The learnings from building the current model can be applied to future model architectures.
Data set selection, cleaning, and relative weightings are important considerations in model training.
Vocabulary size and tokenizer settings are independent of architecture but impact model performance.
Exploring smaller models is interesting due to their ease of use and potential performance benefits.
There is a lot to learn about optimizing compute budget and getting the best use out of data.
The relationship between Train from Scratch, Fine Tune, and Context is complex and requires experimentation.

Training from Scratch, Fine-Tuning, and Context

27:03 - 34:18

Training from scratch versus fine-tuning versus context have different relationships.
Large context is useful for adding context that isn't in the base model.
Instruction tuning conditions the model to answer specific types of questions.
Multi-shot learning with a big context window is helpful for including many examples and information.
A large context window is necessary for interacting with and reasoning about new documents.
FinPile data helps with few-shot learning, potentially reducing the need for a larger window.
Instruction tuning process uses a combination of publicly available datasets and internal data from Bloomberg.
Internal data includes annotation tasks that are reformatted into queries and responses for instruction tuning.
No custom instruction tuning dataset development has been done yet, but it's a possible direction.
Limitations and challenges include time constraints during model building, which led to skipping important steps like experimentation at a smaller scale.
Going back to step one with more resources is the next plan to address these issues.
The model is still in research and experimentation phase, not in production yet.
Testing if the model can solve existing problems better or help with new use cases is ongoing.
Safety concerns around hallucination problem need to be addressed before production use can happen.
Starting with internal usage to evaluate usefulness before considering broader deployment.
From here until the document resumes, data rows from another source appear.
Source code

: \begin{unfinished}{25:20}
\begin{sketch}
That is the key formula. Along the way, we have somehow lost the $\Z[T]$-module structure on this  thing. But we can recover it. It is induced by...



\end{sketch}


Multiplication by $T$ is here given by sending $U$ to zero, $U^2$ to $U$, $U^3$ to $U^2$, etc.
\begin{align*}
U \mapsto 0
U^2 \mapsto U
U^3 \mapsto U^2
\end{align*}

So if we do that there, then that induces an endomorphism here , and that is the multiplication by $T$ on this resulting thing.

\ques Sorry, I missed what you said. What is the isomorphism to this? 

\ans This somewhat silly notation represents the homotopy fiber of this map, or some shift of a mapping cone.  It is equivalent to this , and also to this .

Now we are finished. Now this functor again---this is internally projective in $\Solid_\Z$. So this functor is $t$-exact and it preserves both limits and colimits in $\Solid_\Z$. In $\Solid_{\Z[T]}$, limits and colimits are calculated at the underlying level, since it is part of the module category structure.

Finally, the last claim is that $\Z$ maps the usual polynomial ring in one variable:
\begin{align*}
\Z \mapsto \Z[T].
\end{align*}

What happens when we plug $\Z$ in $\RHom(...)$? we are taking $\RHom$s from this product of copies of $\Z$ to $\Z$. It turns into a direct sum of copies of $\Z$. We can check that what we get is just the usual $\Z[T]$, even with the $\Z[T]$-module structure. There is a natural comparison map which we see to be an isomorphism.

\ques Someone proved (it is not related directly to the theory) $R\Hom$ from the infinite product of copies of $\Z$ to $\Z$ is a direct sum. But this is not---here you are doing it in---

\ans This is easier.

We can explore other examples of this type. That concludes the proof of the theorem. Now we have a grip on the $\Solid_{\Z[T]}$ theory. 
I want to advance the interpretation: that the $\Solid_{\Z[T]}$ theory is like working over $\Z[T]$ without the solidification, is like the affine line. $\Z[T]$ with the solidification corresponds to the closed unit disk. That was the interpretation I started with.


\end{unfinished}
Internal Usage and Ethical Considerations

33:51 - 36:17

The company is starting with internal usage and focusing on function rather than safety and reputation.
There are interesting questions about reliance on AI for internal tasks and the need for human oversight.
Ethical considerations, such as offensive or biased outputs, are a concern, but the company is currently focused on finance topics and basic summarization tests.
The guest's project is intriguing and it was great to learn about how they approached it.